Under the new rules, the king will have to stand down in favour of the crown prince if there is ever a two-thirds majority in the assembly for him to go.

King Wangchuck has also given the assembly the right to elect the majority of members in the country's cabinet.

'A total farce'

One of the two exiled opposition groups, the United Front for Democracy in Bhutan - which predominantly represents the country's majority Buddhist community - has denounced the changes.

Its spokesman, CB Dahal, says the king has made sure that all his trusted family members remain in all the important positions of power.

"So it's purely a total farce, and there is nothing which we believe that's really democratic which is going to come out of this," he said.

'A very good gesture'

However, the Bhutanese Appeal Movement Co-ordinating Council - the voice of the country's minority Nepali speaking community - has given a more positive response.

The council's spokesman, Ratan Gazmer, says the reform could help improve the plight of around 100,000 refugees - mostly of Nepalese origin - who have left Bhutan and are now living in camps in Nepal.

"I think it's a very good gesture on the part of the government of Bhutan to have made these changes," he said.

"We hope that these changes will also reflect on the future of the Bhutanese refugees. If that happens, then I would say that this is a positive move."

Assembly's composition unchanged

BBC correspondents say King Wangchuck is making the changes because he wants to institutionalise checks and balances in the kingdom's political system.

However, the reforms have not affected the indirect election of the national assembly.

Two-thirds of the assembly's 150 members are chosen by district councils.
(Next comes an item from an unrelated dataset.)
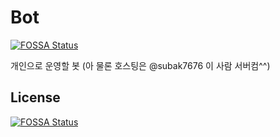 # Bot
[![FOSSA Status](https://app.fossa.com/api/projects/git%2Bgithub.com%2FJeongheegenius%2FBot.svg?type=shield)](https://app.fossa.com/projects/git%2Bgithub.com%2FJeongheegenius%2FBot?ref=badge_shield)

개인으로 운영할 봇 (아 물론 호스팅은 @subak7676 이 사람 서버컴^^)


## License
[![FOSSA Status](https://app.fossa.com/api/projects/git%2Bgithub.com%2FJeongheegenius%2FBot.svg?type=large)](https://app.fossa.com/projects/git%2Bgithub.com%2FJeongheegenius%2FBot?ref=badge_large)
The remainder are appointed by either the king or the Buddhist clergy.

The correspondent says that the disunity of the Bhutanese opposition is likely to please royalist supporters who form the majority in the assembly. But he adds that their main concern is to stop the king from giving up more of his powers.

The 42-year-old king, whose title Druk Gyalpo means Precious Ruler of the Dragon People, is the fourth in a dynasty that has ruled the isolated mountainous country since 1907.